Write out exactly the lines of the entries below from the one holding "For the stride" to the one holding "stride1 = [3]", inclusive, and leave out all other lines.

==== Given data

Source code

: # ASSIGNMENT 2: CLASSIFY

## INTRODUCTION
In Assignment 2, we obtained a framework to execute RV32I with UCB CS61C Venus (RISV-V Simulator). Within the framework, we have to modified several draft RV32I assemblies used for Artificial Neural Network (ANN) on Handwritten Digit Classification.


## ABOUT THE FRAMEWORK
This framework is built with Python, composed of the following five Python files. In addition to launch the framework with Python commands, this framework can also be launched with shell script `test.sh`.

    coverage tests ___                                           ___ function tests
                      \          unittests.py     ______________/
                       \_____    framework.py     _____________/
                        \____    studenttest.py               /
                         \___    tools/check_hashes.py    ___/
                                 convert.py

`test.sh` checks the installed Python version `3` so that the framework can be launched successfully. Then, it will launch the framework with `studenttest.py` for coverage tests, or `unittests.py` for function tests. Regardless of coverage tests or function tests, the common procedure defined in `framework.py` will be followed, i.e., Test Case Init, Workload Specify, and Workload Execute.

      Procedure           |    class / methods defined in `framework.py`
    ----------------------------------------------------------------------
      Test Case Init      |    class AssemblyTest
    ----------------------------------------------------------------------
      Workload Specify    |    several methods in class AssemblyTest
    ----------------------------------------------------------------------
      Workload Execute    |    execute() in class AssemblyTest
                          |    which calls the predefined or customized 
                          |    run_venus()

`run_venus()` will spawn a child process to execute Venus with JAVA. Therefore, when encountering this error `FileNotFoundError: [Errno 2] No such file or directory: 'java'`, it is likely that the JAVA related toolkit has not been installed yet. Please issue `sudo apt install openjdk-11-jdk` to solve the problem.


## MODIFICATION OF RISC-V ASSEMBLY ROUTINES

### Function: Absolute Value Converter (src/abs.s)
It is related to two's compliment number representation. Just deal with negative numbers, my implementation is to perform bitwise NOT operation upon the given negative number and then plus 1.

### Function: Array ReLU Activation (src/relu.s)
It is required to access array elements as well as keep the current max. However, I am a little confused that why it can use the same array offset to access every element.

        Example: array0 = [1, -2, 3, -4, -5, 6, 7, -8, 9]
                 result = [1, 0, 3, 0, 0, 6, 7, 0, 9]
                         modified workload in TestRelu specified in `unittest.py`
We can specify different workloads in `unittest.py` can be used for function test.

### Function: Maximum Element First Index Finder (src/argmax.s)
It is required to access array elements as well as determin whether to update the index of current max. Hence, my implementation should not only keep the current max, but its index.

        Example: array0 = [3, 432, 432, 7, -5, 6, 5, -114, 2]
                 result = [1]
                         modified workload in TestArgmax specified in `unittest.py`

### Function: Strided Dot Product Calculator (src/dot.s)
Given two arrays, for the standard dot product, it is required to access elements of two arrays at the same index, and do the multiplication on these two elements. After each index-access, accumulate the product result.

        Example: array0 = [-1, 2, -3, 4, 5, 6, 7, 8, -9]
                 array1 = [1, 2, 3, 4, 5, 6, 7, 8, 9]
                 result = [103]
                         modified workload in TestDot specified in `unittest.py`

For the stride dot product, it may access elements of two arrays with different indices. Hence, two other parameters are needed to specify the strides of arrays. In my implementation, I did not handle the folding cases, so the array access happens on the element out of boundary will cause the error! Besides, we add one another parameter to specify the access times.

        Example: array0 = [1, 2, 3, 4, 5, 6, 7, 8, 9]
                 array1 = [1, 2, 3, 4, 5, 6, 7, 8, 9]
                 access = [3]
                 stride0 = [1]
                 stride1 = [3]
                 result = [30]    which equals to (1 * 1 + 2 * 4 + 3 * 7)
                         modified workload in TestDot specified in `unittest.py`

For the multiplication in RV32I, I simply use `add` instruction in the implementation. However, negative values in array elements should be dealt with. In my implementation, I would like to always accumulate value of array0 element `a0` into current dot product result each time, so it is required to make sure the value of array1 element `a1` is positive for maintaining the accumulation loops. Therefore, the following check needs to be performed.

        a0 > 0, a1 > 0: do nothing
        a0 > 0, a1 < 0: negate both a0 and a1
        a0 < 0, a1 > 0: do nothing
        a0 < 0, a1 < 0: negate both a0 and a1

========

= Solution for this exercise =
For the stride dot product, it may access elements of two arrays with different indices. Hence, two other parameters are needed to specify the strides of arrays. In my implementation, I did not handle the folding cases, so the array access happens on the element out of boundary will cause the error! Besides, we add one another parameter to specify the access times.

        Example: array0 = [1, 2, 3, 4, 5, 6, 7, 8, 9]
                 array1 = [1, 2, 3, 4, 5, 6, 7, 8, 9]
                 access = [3]
                 stride0 = [1]
                 stride1 = [3]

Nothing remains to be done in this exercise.